Data excerpts:
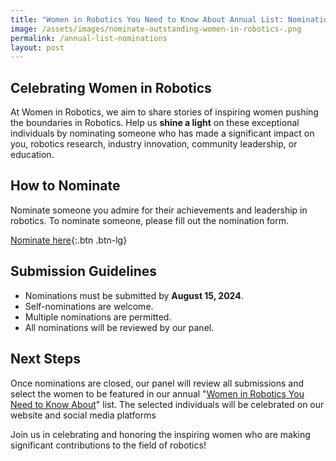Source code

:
 ```yaml
---
title: "Women in Robotics You Need to Know About Annual List: Nominations"
image: /assets/images/nominate-outstanding-women-in-robotics-.png
permalink: /annual-list-nominations
layout: post
---
```

## Celebrating Women in Robotics

At Women in Robotics, we aim to share stories of inspiring women pushing the boundaries in Robotics.  Help us **shine a light** on these exceptional individuals by nominating someone who has made a significant impact on you, robotics research, industry innovation, community leadership, or education.

## How to Nominate

Nominate someone you admire for their achievements and leadership in robotics.  To nominate someone, please fill out the nomination form.

[Nominate here](/wir-list-nominee){:.btn .btn-lg}

## Submission Guidelines

- Nominations must be submitted by **August 15, 2024**.
- Self-nominations are welcome.
- Multiple nominations are permitted.
- All nominations will be reviewed by our panel.

## Next Steps

Once nominations are closed, our panel will review all submissions and select the women to be featured in our annual "[Women in Robotics You Need to Know About](/annual-list)" list.  The selected individuals will be celebrated on our website and social media platforms

Join us in celebrating and honoring the inspiring women who are making significant contributions to the field of robotics!

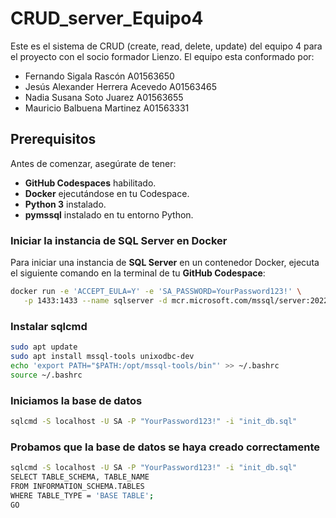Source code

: # CRUD_server_Equipo4

Este es el sistema de CRUD (create, read, delete, update) del equipo 4 para el proyecto con el socio formador Lienzo. El equipo esta conformado por: 

- Fernando Sigala Rascón A01563650
- Jesús Alexander Herrera Acevedo A01563465
- Nadia Susana Soto Juarez A01563655
- Mauricio Balbuena Martinez A01563331


## Prerequisitos

Antes de comenzar, asegúrate de tener:

- **GitHub Codespaces** habilitado.
- **Docker** ejecutándose en tu Codespace.
- **Python 3** instalado.
- **pymssql** instalado en tu entorno Python.

### Iniciar la instancia de SQL Server en Docker

Para iniciar una instancia de **SQL Server** en un contenedor Docker, ejecuta el siguiente comando en la terminal de tu **GitHub Codespace**:

```sh
docker run -e 'ACCEPT_EULA=Y' -e 'SA_PASSWORD=YourPassword123!' \
   -p 1433:1433 --name sqlserver -d mcr.microsoft.com/mssql/server:2022-latest
```

### Instalar sqlcmd
```sh
sudo apt update
sudo apt install mssql-tools unixodbc-dev
echo 'export PATH="$PATH:/opt/mssql-tools/bin"' >> ~/.bashrc
source ~/.bashrc
```
### Iniciamos la base de datos 
```sh
sqlcmd -S localhost -U SA -P "YourPassword123!" -i "init_db.sql"
```
### Probamos que la base de datos se haya creado correctamente
```sh
sqlcmd -S localhost -U SA -P "YourPassword123!" -i "init_db.sql"
SELECT TABLE_SCHEMA, TABLE_NAME  
FROM INFORMATION_SCHEMA.TABLES  
WHERE TABLE_TYPE = 'BASE TABLE';  
GO
```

Task instructions:
Of the lines in the data, report each one containing the string "leadership".

Output of the exercise:
At Women in Robotics, we aim to share stories of inspiring women pushing the boundaries in Robotics.  Help us **shine a light** on these exceptional individuals by nominating someone who has made a significant impact on you, robotics research, industry innovation, community leadership, or education.
Nominate someone you admire for their achievements and leadership in robotics.  To nominate someone, please fill out the nomination form.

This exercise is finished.